Matthew Miller, former department of public affairs director under President Barack Obama, believes Special Counsel John Durham having the "final word" on whether FBI misconduct took place could "tarnish" its reputation, the Conservative Brief reported. Instead, Miller believes the report should be filtered through an official like Attorney General Merrick Garland.
The investigation into the origins of the Russia collusion hoax against former President Donald Trump is ongoing. However, the former White House official wants to put the brakes on releasing the findings.
It's unclear what Durham will ultimately conclude in his final report. Still, Miller is already suggesting any forthcoming report could "tarnish" the bureau's reputation and thus should be carefully scrutinized before public release.
Durham was charged with examining the circumstances of the investigation into Trump that began in 2016. However, the lack of substantive prosecutions has fueled accusations that Durham flubbed the investigation that some on the left contend had no merit in the first place.
The probe secured only one conviction against an FBI employee who tampered with an email, Axios reported. A jury acquitted Michael Sussmann, an attorney for Hillary Clinton's campaign who failed to disclose that business relationship when he presented the FBI with supposed evidence against Trump.
“His cases are over," Miller said of Durham. "I think it’s clear that he’s not going to bring any more charges in this investigation, but one of the requirements for special counsels under the regulations is that they write a confidential report and submit it to the attorney general, and the attorney general then makes a decision whether to release that report to the public," he added.
"I think Merrick Garland will be under a lot of pressure from Republicans to release that report, but I have to say, this circumstance is very different from the Mueller investigation, where, obviously, the attorney general, Bill Barr, did release that report," Miller continued. The Robert Mueller investigation into the link between Trump's campaign and Russia came up empty, much to the chagrin of Democrats.

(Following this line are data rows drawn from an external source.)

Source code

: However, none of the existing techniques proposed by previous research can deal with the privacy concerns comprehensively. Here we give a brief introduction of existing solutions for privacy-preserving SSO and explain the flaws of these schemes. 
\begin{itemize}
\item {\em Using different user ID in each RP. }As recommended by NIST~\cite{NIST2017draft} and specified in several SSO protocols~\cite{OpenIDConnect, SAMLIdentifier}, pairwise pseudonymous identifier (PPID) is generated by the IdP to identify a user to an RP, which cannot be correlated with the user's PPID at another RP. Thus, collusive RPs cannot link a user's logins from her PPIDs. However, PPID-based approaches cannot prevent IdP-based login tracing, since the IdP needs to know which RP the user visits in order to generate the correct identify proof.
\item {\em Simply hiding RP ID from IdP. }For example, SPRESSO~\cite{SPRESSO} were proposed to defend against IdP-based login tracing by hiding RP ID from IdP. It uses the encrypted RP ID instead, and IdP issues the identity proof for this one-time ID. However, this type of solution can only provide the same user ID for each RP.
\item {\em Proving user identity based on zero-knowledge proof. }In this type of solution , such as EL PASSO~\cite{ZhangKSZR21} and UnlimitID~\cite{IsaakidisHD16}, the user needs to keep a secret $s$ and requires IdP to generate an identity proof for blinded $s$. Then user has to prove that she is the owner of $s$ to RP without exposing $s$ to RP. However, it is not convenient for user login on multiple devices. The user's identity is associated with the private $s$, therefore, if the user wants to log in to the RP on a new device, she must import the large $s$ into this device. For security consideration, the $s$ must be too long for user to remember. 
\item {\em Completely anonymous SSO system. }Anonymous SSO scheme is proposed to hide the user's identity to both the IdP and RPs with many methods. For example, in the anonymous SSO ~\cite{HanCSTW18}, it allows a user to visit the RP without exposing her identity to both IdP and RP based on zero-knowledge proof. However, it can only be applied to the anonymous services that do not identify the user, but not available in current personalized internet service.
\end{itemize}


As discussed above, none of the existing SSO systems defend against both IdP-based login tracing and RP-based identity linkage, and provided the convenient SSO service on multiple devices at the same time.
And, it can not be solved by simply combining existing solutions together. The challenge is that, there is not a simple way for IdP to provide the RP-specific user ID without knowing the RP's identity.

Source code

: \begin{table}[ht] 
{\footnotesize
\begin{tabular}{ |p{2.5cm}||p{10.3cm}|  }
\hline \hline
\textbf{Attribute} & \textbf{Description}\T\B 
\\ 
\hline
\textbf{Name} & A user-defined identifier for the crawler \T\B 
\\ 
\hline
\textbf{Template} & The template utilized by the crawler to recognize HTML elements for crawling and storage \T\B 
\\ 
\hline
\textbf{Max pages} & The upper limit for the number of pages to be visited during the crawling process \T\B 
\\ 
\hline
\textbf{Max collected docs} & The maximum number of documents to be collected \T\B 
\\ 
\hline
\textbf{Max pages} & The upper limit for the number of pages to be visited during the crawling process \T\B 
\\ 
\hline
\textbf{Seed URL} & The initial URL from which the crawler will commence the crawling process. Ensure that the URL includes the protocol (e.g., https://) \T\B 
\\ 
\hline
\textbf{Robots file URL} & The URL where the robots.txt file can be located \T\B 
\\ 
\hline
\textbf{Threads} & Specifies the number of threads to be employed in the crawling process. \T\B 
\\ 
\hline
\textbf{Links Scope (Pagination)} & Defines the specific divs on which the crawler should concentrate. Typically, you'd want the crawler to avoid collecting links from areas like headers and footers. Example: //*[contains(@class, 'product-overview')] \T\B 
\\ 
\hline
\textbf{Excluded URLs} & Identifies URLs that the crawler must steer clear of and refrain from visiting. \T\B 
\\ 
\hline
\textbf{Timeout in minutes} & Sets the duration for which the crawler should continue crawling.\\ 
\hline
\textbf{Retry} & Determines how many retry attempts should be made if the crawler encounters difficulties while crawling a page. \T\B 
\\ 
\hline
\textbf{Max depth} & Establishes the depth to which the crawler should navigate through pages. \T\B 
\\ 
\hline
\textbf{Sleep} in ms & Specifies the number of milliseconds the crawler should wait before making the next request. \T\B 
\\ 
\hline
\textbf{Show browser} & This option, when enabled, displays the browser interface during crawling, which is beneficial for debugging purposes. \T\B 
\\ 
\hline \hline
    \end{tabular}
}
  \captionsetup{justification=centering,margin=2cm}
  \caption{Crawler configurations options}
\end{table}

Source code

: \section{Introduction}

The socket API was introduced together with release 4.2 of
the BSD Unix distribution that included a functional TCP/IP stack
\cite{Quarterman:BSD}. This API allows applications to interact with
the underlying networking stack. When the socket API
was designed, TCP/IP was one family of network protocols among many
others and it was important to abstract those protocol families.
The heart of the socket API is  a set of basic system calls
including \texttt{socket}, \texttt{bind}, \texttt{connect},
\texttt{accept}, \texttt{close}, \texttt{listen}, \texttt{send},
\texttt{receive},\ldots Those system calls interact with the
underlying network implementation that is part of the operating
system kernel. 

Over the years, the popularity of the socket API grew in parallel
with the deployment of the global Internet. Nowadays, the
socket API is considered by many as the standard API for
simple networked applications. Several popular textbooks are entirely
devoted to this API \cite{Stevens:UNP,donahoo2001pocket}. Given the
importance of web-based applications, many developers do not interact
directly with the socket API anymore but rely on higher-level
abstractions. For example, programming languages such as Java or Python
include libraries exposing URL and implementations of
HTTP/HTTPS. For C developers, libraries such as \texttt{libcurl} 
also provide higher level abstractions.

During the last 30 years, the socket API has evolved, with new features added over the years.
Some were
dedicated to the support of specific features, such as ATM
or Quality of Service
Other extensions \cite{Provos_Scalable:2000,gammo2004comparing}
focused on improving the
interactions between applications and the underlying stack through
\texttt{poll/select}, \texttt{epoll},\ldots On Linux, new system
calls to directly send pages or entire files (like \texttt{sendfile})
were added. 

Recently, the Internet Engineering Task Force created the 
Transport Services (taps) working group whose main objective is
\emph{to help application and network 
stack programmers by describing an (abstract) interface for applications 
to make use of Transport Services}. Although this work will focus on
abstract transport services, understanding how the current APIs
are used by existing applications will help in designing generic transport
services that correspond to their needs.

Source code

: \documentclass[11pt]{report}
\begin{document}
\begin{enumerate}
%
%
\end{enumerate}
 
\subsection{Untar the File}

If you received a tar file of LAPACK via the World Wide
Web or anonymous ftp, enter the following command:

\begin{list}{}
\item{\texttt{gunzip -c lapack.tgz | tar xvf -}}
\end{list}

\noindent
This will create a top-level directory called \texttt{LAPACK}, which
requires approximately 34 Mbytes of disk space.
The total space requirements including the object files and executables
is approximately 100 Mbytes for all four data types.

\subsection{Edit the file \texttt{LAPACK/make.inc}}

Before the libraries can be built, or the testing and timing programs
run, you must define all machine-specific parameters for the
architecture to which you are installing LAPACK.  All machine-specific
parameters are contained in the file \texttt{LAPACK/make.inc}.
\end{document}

"It’s different because in that case, the subject of that investigation could not be charged, and so it was appropriate for the department to make its findings public, so Congress could decide whether to impeach and convict the then-sitting president," Miller said of the case against Trump. "That is not the case here, so to release a report in this instance...and let him have the final word, I think, probably unfairly tarnish some people at the FBI that we know he holds ill will to based on some of the things he said in this most recent trial," he added.
"But it does not have to be the last word," Miller said. "Lots of times in the past — there’s ample precedent for this — when reports like this have been written by the Justice Department, the leadership decides whether that actually reflects their view."
Miller added that Durham "does not get to be the final arbiter of what the Justice Department believes," and that the attorney general or a "senior career official" should review any report first. Despite all of this speculation and protestation, it's still unclear when Durham will end his probe and what his findings will be.
Regardless of what the Durham probe turns up, other indications of possible politicization within the FBI persist. Several FBI whistleblowers say they have had their clearances revoked in retaliation, while others contend that conservatives within the bureau are being "purged," Fox News reported.
Democrats pounced on anything that tarnished Trump's reputation. However, there is a double standard when real questions arise about the people investigating him.